- Exercise description -
Return every line from the one with "- Patient complications" through the one with "- Cut muscle with amputation knife", inclusive, exactly as it appears below.

========================

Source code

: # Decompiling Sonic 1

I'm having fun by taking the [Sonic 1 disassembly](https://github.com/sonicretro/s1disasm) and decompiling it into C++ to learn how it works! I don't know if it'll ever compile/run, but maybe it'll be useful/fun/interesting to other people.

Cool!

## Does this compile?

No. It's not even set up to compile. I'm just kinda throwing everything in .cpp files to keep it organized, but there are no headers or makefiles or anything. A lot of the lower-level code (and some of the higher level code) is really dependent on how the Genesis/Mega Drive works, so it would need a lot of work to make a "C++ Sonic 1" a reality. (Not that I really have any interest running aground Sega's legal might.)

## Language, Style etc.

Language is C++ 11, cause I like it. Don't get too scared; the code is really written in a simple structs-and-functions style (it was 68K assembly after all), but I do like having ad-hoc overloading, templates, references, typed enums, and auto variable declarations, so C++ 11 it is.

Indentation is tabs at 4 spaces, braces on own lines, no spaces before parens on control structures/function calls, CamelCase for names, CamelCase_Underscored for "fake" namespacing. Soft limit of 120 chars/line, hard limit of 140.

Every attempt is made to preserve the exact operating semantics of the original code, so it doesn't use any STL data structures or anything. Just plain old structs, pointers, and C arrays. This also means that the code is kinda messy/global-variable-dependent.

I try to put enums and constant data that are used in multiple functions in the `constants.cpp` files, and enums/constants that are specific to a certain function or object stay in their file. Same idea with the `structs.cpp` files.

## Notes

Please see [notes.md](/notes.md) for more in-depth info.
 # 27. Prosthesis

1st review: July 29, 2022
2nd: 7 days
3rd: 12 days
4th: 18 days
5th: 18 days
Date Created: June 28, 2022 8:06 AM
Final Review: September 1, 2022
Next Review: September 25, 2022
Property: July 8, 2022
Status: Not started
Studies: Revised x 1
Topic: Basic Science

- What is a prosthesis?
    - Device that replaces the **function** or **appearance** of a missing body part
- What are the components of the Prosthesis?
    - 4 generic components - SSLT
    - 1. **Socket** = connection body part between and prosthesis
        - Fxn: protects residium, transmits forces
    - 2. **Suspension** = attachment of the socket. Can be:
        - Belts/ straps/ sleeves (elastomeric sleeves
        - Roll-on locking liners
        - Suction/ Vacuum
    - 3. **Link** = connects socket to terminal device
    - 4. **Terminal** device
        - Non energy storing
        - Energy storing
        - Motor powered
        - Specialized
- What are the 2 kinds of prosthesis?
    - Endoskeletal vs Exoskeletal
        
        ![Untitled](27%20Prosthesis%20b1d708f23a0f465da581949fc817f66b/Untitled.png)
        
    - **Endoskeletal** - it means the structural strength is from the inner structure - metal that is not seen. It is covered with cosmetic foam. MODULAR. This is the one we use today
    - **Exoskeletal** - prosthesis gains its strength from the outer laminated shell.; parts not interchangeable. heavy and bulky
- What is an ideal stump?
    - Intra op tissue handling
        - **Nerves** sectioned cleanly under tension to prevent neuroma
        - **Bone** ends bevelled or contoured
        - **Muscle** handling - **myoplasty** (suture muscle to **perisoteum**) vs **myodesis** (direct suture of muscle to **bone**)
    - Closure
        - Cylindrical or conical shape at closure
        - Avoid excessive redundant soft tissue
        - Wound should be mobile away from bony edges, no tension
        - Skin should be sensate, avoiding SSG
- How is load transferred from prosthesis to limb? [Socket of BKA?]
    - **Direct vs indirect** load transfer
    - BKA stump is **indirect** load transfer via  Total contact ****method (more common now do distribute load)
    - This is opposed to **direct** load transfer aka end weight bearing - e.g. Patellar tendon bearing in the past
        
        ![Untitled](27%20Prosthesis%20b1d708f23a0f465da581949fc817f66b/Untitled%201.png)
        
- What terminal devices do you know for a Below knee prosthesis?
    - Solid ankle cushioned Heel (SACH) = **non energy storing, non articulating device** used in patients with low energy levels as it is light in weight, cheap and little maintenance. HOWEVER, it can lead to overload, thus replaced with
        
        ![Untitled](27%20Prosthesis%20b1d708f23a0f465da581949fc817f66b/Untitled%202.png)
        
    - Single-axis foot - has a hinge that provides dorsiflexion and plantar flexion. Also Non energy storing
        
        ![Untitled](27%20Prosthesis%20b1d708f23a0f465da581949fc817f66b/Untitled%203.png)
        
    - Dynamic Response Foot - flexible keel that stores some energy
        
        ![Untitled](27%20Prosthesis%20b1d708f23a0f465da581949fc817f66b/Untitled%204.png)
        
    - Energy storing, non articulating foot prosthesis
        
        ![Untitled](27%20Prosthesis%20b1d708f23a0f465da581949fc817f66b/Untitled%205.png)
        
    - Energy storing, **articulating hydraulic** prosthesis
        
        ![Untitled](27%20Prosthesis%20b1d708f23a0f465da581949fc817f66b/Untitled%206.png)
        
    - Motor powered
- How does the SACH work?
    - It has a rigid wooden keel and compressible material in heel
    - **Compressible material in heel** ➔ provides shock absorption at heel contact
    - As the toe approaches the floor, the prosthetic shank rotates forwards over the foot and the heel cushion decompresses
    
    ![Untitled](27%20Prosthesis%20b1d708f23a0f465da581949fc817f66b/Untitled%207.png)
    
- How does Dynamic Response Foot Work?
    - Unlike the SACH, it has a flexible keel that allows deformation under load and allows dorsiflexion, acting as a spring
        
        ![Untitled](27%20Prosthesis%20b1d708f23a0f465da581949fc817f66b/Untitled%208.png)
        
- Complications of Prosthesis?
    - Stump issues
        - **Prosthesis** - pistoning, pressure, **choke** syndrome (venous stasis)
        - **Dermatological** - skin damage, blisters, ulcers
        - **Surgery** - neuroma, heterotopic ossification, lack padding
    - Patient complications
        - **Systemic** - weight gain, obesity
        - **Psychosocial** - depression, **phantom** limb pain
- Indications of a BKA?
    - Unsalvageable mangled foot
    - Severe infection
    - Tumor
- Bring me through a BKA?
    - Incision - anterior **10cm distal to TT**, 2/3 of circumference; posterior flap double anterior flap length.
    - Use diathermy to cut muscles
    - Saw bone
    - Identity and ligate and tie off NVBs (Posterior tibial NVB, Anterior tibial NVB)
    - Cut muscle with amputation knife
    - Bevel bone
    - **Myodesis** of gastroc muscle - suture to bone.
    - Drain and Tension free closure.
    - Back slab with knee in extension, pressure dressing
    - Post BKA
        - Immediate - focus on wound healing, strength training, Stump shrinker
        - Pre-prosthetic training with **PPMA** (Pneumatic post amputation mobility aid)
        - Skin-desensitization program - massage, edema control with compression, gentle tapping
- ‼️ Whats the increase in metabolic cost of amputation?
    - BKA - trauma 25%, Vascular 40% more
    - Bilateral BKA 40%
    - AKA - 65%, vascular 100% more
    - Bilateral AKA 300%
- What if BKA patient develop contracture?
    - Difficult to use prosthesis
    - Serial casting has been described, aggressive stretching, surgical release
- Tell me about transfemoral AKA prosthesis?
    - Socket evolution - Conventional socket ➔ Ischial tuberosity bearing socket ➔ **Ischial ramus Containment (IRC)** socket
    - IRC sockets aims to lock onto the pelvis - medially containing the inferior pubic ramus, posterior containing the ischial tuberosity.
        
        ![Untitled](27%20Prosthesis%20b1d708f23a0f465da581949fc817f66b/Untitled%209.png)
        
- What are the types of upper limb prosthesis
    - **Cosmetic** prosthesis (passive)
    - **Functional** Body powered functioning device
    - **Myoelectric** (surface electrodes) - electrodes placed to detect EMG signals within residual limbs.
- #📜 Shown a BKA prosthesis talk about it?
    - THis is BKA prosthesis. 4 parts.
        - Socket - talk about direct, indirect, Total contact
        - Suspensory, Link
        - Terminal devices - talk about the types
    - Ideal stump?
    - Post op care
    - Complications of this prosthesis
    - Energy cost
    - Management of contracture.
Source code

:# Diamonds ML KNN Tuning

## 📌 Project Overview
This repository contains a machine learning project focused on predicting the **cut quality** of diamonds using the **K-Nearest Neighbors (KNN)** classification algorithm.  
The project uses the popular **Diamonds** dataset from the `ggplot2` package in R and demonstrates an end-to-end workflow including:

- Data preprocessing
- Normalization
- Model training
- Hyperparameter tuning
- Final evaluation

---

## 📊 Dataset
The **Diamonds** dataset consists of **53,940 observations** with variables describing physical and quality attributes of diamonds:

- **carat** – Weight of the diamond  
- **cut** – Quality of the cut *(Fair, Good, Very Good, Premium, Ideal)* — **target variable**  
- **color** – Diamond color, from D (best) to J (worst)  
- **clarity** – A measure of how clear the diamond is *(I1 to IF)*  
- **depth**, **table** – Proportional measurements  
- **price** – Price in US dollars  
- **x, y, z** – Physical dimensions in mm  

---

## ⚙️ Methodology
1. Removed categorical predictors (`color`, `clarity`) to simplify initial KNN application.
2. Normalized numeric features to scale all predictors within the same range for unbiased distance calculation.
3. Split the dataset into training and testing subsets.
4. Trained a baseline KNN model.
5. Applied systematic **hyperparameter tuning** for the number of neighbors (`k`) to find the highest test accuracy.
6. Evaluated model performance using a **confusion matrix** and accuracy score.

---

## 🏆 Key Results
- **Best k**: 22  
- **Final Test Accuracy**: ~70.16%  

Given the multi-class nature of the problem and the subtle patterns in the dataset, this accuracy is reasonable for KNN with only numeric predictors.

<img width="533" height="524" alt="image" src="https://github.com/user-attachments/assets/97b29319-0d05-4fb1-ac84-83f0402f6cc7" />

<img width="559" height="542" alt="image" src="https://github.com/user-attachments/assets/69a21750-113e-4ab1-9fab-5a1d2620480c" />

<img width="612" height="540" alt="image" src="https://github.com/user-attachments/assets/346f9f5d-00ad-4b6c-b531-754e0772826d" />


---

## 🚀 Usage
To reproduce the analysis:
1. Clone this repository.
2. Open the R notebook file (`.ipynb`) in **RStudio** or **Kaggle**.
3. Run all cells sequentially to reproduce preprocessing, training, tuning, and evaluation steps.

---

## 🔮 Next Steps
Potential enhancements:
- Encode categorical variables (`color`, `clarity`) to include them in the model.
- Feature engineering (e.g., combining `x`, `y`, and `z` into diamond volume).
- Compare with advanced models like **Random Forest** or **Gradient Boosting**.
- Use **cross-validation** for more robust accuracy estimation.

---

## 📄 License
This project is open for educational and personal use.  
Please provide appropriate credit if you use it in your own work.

========================

- The answer -
    - Patient complications
        - **Systemic** - weight gain, obesity
        - **Psychosocial** - depression, **phantom** limb pain
- Indications of a BKA?
    - Unsalvageable mangled foot
    - Severe infection
    - Tumor
- Bring me through a BKA?
    - Incision - anterior **10cm distal to TT**, 2/3 of circumference; posterior flap double anterior flap length.
    - Use diathermy to cut muscles
    - Saw bone
    - Identity and ligate and tie off NVBs (Posterior tibial NVB, Anterior tibial NVB)
    - Cut muscle with amputation knife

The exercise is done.